--- ASSIGNED TASK ---
Each entry that follows should be retyped exactly.

--- RECORD EXCERPTS Enclosed Below ---

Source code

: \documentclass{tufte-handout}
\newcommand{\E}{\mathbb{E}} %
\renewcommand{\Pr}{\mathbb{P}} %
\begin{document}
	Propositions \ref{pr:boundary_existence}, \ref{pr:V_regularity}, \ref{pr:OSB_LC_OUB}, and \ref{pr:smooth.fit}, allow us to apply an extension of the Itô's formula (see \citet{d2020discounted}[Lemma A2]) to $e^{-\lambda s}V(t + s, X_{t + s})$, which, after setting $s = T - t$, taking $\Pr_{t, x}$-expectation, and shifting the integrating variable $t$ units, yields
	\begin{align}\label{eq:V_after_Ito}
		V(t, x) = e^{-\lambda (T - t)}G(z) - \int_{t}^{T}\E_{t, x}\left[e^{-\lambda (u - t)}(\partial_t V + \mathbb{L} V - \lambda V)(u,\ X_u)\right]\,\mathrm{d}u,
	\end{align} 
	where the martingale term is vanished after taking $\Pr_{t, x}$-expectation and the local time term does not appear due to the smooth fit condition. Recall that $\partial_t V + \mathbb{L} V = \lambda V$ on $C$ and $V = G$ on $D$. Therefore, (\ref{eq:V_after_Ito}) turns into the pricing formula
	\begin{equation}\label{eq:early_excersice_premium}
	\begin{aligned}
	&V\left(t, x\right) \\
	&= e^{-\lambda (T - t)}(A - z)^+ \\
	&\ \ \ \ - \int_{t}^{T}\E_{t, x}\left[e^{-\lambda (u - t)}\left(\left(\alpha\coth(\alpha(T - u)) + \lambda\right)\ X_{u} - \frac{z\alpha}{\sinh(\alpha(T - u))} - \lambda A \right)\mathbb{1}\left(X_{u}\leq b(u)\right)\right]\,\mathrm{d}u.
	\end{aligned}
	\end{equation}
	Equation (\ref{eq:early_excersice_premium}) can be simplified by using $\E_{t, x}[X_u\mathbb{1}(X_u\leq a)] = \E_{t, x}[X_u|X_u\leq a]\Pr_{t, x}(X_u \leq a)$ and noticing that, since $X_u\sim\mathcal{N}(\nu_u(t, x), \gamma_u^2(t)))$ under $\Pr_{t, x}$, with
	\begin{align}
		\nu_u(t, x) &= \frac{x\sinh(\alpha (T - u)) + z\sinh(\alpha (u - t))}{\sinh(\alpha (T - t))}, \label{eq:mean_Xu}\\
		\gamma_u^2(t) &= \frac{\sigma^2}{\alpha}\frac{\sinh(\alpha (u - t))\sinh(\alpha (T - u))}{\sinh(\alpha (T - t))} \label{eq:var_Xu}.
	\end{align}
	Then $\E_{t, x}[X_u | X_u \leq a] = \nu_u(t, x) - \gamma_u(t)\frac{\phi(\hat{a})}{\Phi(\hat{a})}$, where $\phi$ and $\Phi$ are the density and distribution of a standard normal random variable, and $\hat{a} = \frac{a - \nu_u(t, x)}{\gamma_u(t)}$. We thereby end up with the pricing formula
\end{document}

--- End of Enclosed RECORD EXCERPTS ---

--- RESULT OF THE TASK ---
Source code

: \documentclass{tufte-handout}
\newcommand{\E}{\mathbb{E}} %
\renewcommand{\Pr}{\mathbb{P}} %
\begin{document}
	Propositions \ref{pr:boundary_existence}, \ref{pr:V_regularity}, \ref{pr:OSB_LC_OUB}, and \ref{pr:smooth.fit}, allow us to apply an extension of the Itô's formula (see \citet{d2020discounted}[Lemma A2]) to $e^{-\lambda s}V(t + s, X_{t + s})$, which, after setting $s = T - t$, taking $\Pr_{t, x}$-expectation, and shifting the integrating variable $t$ units, yields
	\begin{align}\label{eq:V_after_Ito}
		V(t, x) = e^{-\lambda (T - t)}G(z) - \int_{t}^{T}\E_{t, x}\left[e^{-\lambda (u - t)}(\partial_t V + \mathbb{L} V - \lambda V)(u,\ X_u)\right]\,\mathrm{d}u,
	\end{align} 
	where the martingale term is vanished after taking $\Pr_{t, x}$-expectation and the local time term does not appear due to the smooth fit condition. Recall that $\partial_t V + \mathbb{L} V = \lambda V$ on $C$ and $V = G$ on $D$. Therefore, (\ref{eq:V_after_Ito}) turns into the pricing formula
	\begin{equation}\label{eq:early_excersice_premium}
	\begin{aligned}
	&V\left(t, x\right) \\
	&= e^{-\lambda (T - t)}(A - z)^+ \\
	&\ \ \ \ - \int_{t}^{T}\E_{t, x}\left[e^{-\lambda (u - t)}\left(\left(\alpha\coth(\alpha(T - u)) + \lambda\right)\ X_{u} - \frac{z\alpha}{\sinh(\alpha(T - u))} - \lambda A \right)\mathbb{1}\left(X_{u}\leq b(u)\right)\right]\,\mathrm{d}u.
	\end{aligned}
	\end{equation}
	Equation (\ref{eq:early_excersice_premium}) can be simplified by using $\E_{t, x}[X_u\mathbb{1}(X_u\leq a)] = \E_{t, x}[X_u|X_u\leq a]\Pr_{t, x}(X_u \leq a)$ and noticing that, since $X_u\sim\mathcal{N}(\nu_u(t, x), \gamma_u^2(t)))$ under $\Pr_{t, x}$, with
	\begin{align}
		\nu_u(t, x) &= \frac{x\sinh(\alpha (T - u)) + z\sinh(\alpha (u - t))}{\sinh(\alpha (T - t))}, \label{eq:mean_Xu}\\
		\gamma_u^2(t) &= \frac{\sigma^2}{\alpha}\frac{\sinh(\alpha (u - t))\sinh(\alpha (T - u))}{\sinh(\alpha (T - t))} \label{eq:var_Xu}.
	\end{align}
	Then $\E_{t, x}[X_u | X_u \leq a] = \nu_u(t, x) - \gamma_u(t)\frac{\phi(\hat{a})}{\Phi(\hat{a})}$, where $\phi$ and $\Phi$ are the density and distribution of a standard normal random variable, and $\hat{a} = \frac{a - \nu_u(t, x)}{\gamma_u(t)}$. We thereby end up with the pricing formula
\end{document}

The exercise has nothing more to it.